The rapid growth of the Linked Data Cloud means that this “manual” phase will soon be over: there will be sufficient momentum behind the semantic web that increasing amounts of data will become available and no single community will be able (or need) to shepherd its development. The focus will shift towards the subject specific communities who will instead co-ordinate at a more local level. Semantic web search engines will also become a reality.

Semantic Web search engines need to be distinguished from semantically enabled search engines. The latter use techniques like natural language parsing and improved understanding of document semantics in order to provide an improved search experience for humans. A Semantic Web search engine should offer infrastructure for machines. This Third Phase is also beginning to take place. Simple semantic web search engines like Swoogle and Sindice provide a way to for machines to construct link bases, based on some simple expressions of what data is of relevance, in order to find data that is of interest to a particular user, community, or within the context of a particular application. And crucially this can be done without having to always crawl or navigate over the entire linked data web. This process can be commoditised just as it has with the web of documents.

Co-Evolution of the Web Infrastructure

Given the strong concordance between the phases of development of the document and linked data web, it is reasonable to make some predictions on how semantic web search engines, and additional supporting infrastructure, is likely to evolve by comparing them with the development of human search engines. For each of the specialisations and value-added features listed earlier its possible to see an equivalent for the machine-readable web:

Document Web Semantic Web Infrastructure Description
Google Image Search Type Searching Ability to discover resources of a particular type: e.g. Person, Review, Book
Google Translate Vocabulary Normalisation Application of simple inferencing to expose data in more vocabularies that made available by the publisher
Google Custom Search Community Constructed Data Sets and Indexes Ability to create and manipulate custom subsets of the linked data cloud
Google Trends Linked Data Analysis & Publishing Trends Identifying new data sources; new vocabularies; clusters of data; data analysis

These last two are particularly interesting as they suggest the need to be able to easily aggregate, combine and analyse aspects of the linked data cloud. This infrastructure will need to be able to support the community in working with data in a variety of ways, allowing data to flow and be collected where it is needed. Introducing a metaphor for this process might help highlight some of the processes and its consequences.

Flowing Data

If we start building large pools of data, within a community supported infrastructure, then we have a reservoir.

Data is like water and flows of data are like streams. These streams of data can arise from any number of different sources: from a person entering data into a system; from a click stream generated as a side-effect of web browsing; application events; or generated from real-world sensor measurements. There are already many ways that we can tap into these data streams, using web-based query APIs, messaging systems like XMPP, or syndication protocols like Atom and RSS.

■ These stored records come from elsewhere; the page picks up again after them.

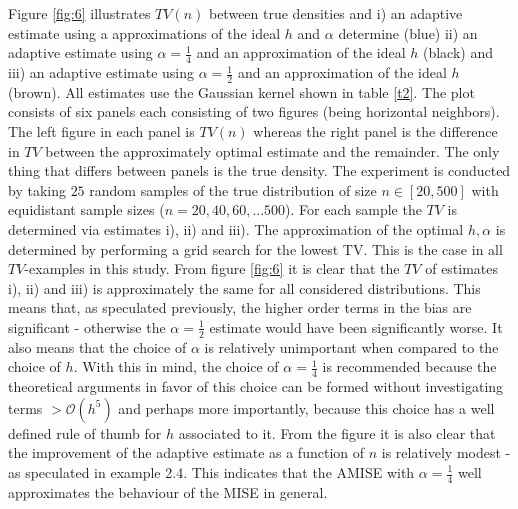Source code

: \documentclass[
twoside,
openright,
titlepage,
numbers=noenddot,
headinclude,%
footinclude=true,
dottedtoc, %
ngerman,
american, %
pagesize=pdftex,
]{book}
\begin{document}
\begin{example}
		Figure \ref{fig:6} illustrates $TV(n)$ between true densities and i) an adaptive estimate using a approximations of the ideal $h$ and $\alpha$ determine (blue) ii) an adaptive estimate using $\alpha=\frac{1}{4}$ and an approximation of the ideal $h$ (black) and iii) an adaptive estimate using $\alpha=\frac{1}{2}$ and an approximation of the ideal $h$ (brown). All estimates use the Gaussian kernel shown in table \ref{t2}. The plot consists of six panels each consisting of two figures (being horizontal neighbors). The left figure in each panel is $TV(n)$ whereas the right panel is the difference in $TV$ between the approximately optimal estimate and the remainder. The only thing that differs between panels is the true density. \newline	
		The experiment is conducted by taking $25$ random samples of the true distribution of size $n\in [20,500]$ with equidistant sample sizes ($n=20,40,60,\dots 500$). For each sample the $TV$ is determined via estimates i), ii) and iii). The approximation of the optimal $h,\alpha$ is determined by performing a grid search for the lowest TV. This is the case in all $TV$-examples in this study. \newline
		From figure \ref{fig:6} it is clear that the $TV$ of estimates i), ii) and iii) is approximately the same for all considered distributions. This means that, as speculated previously, the higher order terms in the bias are significant - otherwise the $\alpha=\frac{1}{2}$ estimate would have been significantly worse. It also means that the choice of $\alpha$ is relatively unimportant when compared to the choice of $h$. With this in mind, the choice of $\alpha=\frac{1}{4}$ is recommended because the theoretical arguments in favor of this choice can be formed without investigating terms $>\mathcal{O}(h^5)$ and perhaps more importantly, because this choice has a well defined rule of thumb for $h$ associated to it.\newline
		From the figure it is also clear that the improvement of the adaptive estimate as a function of $n$ is relatively modest - as speculated in example 2.4. This indicates that the AMISE with $\alpha=\frac{1}{4}$ well approximates the behaviour of the MISE in general.
	\end{example}
	
\end{document}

While these streams of data are already supporting a huge range of different applications and use cases, they are inherently limited: a stream has no memory. If historical context is required, e.g. to support more complex querying and reporting, then each consuming application must collect and store the data. We can think of these collections of data as pools; each stream of data on the web may feed any number of different application-specific pools.

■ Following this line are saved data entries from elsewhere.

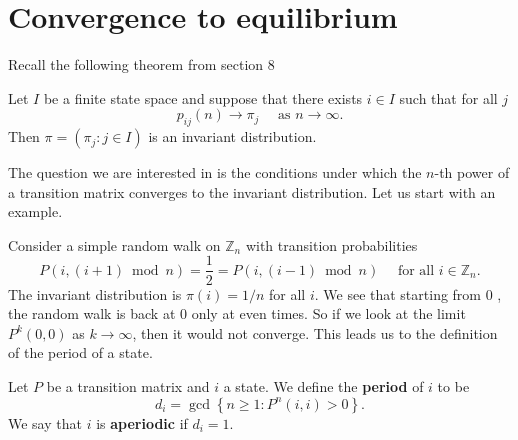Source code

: \documentclass[a4paper,11pt]{article}
\begin{document}
\section{Convergence to equilibrium}
Recall the following theorem from section 8 
\begin{theorem}
    Let $I$ be a finite state space and suppose that there exists $i \in I$ such that for all $j$
    \[
    p_{i j}(n) \rightarrow \pi_j \quad \text { as } n \rightarrow \infty .
    \]
    Then $\pi=\left(\pi_j: j \in I\right)$ is an invariant distribution.
\end{theorem}
The question we are interested in is the conditions under which the $n$-th power of a transition matrix converges to the invariant distribution. Let us start with an example.

Consider a simple random walk on $\mathbb{Z}_n$ with transition probabilities
\[
P(i,(i+1) \bmod n)=\frac{1}{2}=P(i,(i-1) \bmod n) \quad \text { for all } i \in \mathbb{Z}_n .
\]
The invariant distribution is $\pi(i)=1 / n$ for all $i$. We see that starting from 0 , the random walk is back at 0 only at even times. So if we look at the limit $P^k(0,0)$ as $k \rightarrow \infty$, then it would not converge. This leads us to the definition of the period of a state.

\begin{definition}
    Let $P$ be a transition matrix and $i$ a state. We define the \textbf{period} of $i$ to be
    \[
    d_i=\gcd\left\{n \geq 1: P^n(i, i)>0\right\} .
    \]
    We say that $i$ is \textbf{aperiodic} if $d_i=1$.
\end{definition}
\end{document}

A pool of data provides extra flexibility, but comes at the cost of requiring each consuming application to maintain its own infrastructure to hold copies of that data. Even if each source of data provides direct access to its own pool, e.g. by exposing a web-based query interface onto its database, or by exposing linked data, there are still unnecessary overheads. Each data provider must provide their own scalable infrastructure and support a rich set of data access options.

If we start building large pools of data, within a community supported infrastructure, then we have a reservoir. A reservoir is a pool of data that is maintained by and services a specific community. Reservoirs allow issues such as quality of service (reliable supply of water) and infrastructure costs (building of pipelines) to be solved at a community level.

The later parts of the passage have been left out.